EXERCISE PROMPT
Omitting the images, transcribe the records below exactly as they stand.

DATA IN THIS EXERCISE
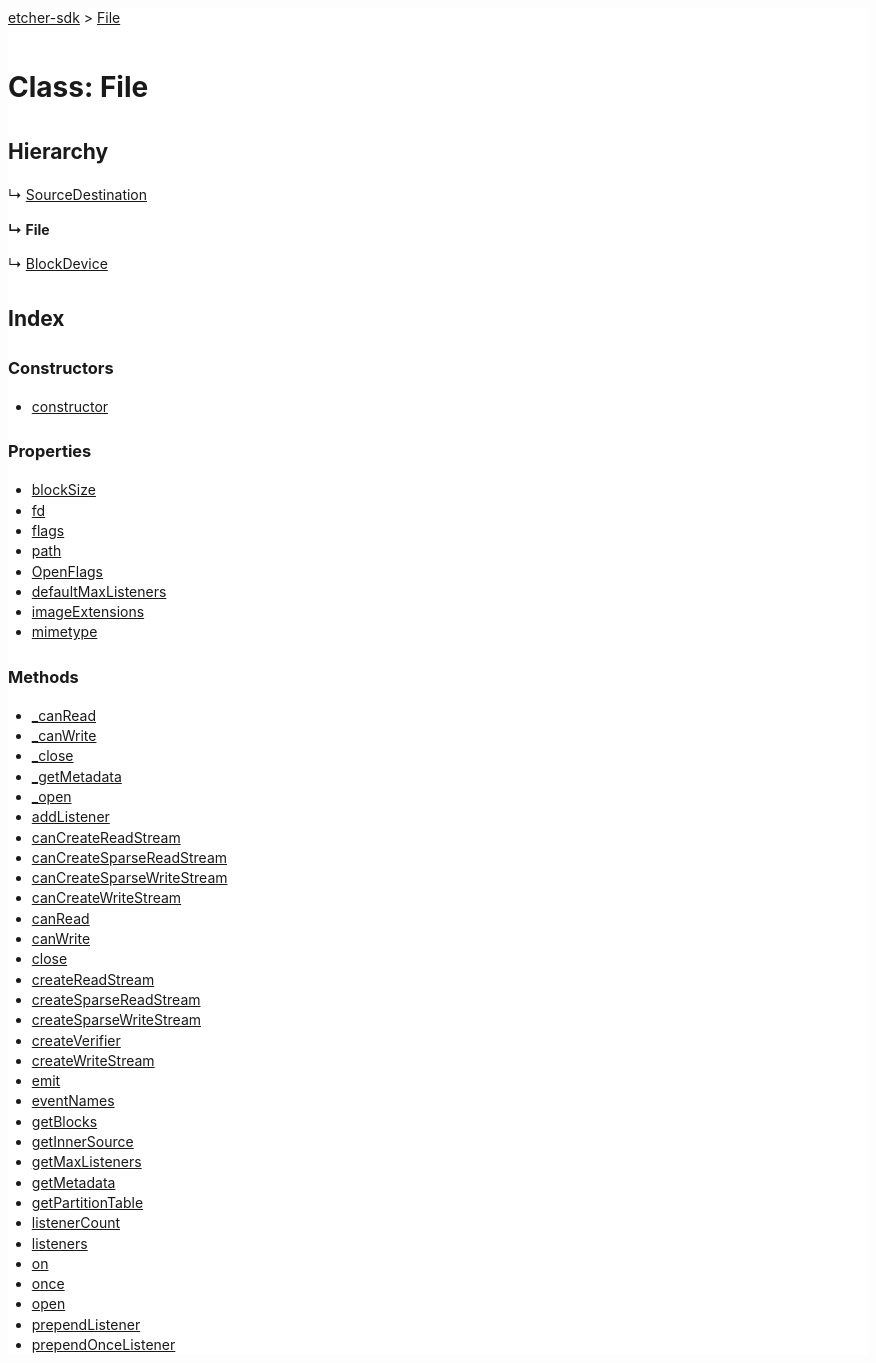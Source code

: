 [etcher-sdk](../README.md) > [File](../classes/file.md)

# Class: File

## Hierarchy

↳  [SourceDestination](sourcedestination.md)

**↳ File**

↳  [BlockDevice](blockdevice.md)

## Index

### Constructors

* [constructor](file.md#constructor)

### Properties

* [blockSize](file.md#blocksize)
* [fd](file.md#fd)
* [flags](file.md#flags)
* [path](file.md#path)
* [OpenFlags](file.md#openflags)
* [defaultMaxListeners](file.md#defaultmaxlisteners)
* [imageExtensions](file.md#imageextensions)
* [mimetype](file.md#mimetype)

### Methods

* [_canRead](file.md#_canread)
* [_canWrite](file.md#_canwrite)
* [_close](file.md#_close)
* [_getMetadata](file.md#_getmetadata)
* [_open](file.md#_open)
* [addListener](file.md#addlistener)
* [canCreateReadStream](file.md#cancreatereadstream)
* [canCreateSparseReadStream](file.md#cancreatesparsereadstream)
* [canCreateSparseWriteStream](file.md#cancreatesparsewritestream)
* [canCreateWriteStream](file.md#cancreatewritestream)
* [canRead](file.md#canread)
* [canWrite](file.md#canwrite)
* [close](file.md#close)
* [createReadStream](file.md#createreadstream)
* [createSparseReadStream](file.md#createsparsereadstream)
* [createSparseWriteStream](file.md#createsparsewritestream)
* [createVerifier](file.md#createverifier)
* [createWriteStream](file.md#createwritestream)
* [emit](file.md#emit)
* [eventNames](file.md#eventnames)
* [getBlocks](file.md#getblocks)
* [getInnerSource](file.md#getinnersource)
* [getMaxListeners](file.md#getmaxlisteners)
* [getMetadata](file.md#getmetadata)
* [getPartitionTable](file.md#getpartitiontable)
* [listenerCount](file.md#listenercount)
* [listeners](file.md#listeners)
* [on](file.md#on)
* [once](file.md#once)
* [open](file.md#open)
* [prependListener](file.md#prependlistener)
* [prependOnceListener](file.md#prependoncelistener)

SOLVED EXERCISE
Source code

: [etcher-sdk](../README.md) > [File](../classes/file.md)

# Class: File

## Hierarchy

↳  [SourceDestination](sourcedestination.md)

**↳ File**

↳  [BlockDevice](blockdevice.md)

## Index

### Constructors

* [constructor](file.md#constructor)

### Properties

* [blockSize](file.md#blocksize)
* [fd](file.md#fd)
* [flags](file.md#flags)
* [path](file.md#path)
* [OpenFlags](file.md#openflags)
* [defaultMaxListeners](file.md#defaultmaxlisteners)
* [imageExtensions](file.md#imageextensions)
* [mimetype](file.md#mimetype)

### Methods

* [_canRead](file.md#_canread)
* [_canWrite](file.md#_canwrite)
* [_close](file.md#_close)
* [_getMetadata](file.md#_getmetadata)
* [_open](file.md#_open)
* [addListener](file.md#addlistener)
* [canCreateReadStream](file.md#cancreatereadstream)
* [canCreateSparseReadStream](file.md#cancreatesparsereadstream)
* [canCreateSparseWriteStream](file.md#cancreatesparsewritestream)
* [canCreateWriteStream](file.md#cancreatewritestream)
* [canRead](file.md#canread)
* [canWrite](file.md#canwrite)
* [close](file.md#close)
* [createReadStream](file.md#createreadstream)
* [createSparseReadStream](file.md#createsparsereadstream)
* [createSparseWriteStream](file.md#createsparsewritestream)
* [createVerifier](file.md#createverifier)
* [createWriteStream](file.md#createwritestream)
* [emit](file.md#emit)
* [eventNames](file.md#eventnames)
* [getBlocks](file.md#getblocks)
* [getInnerSource](file.md#getinnersource)
* [getMaxListeners](file.md#getmaxlisteners)
* [getMetadata](file.md#getmetadata)
* [getPartitionTable](file.md#getpartitiontable)
* [listenerCount](file.md#listenercount)
* [listeners](file.md#listeners)
* [on](file.md#on)
* [once](file.md#once)
* [open](file.md#open)
* [prependListener](file.md#prependlistener)
* [prependOnceListener](file.md#prependoncelistener)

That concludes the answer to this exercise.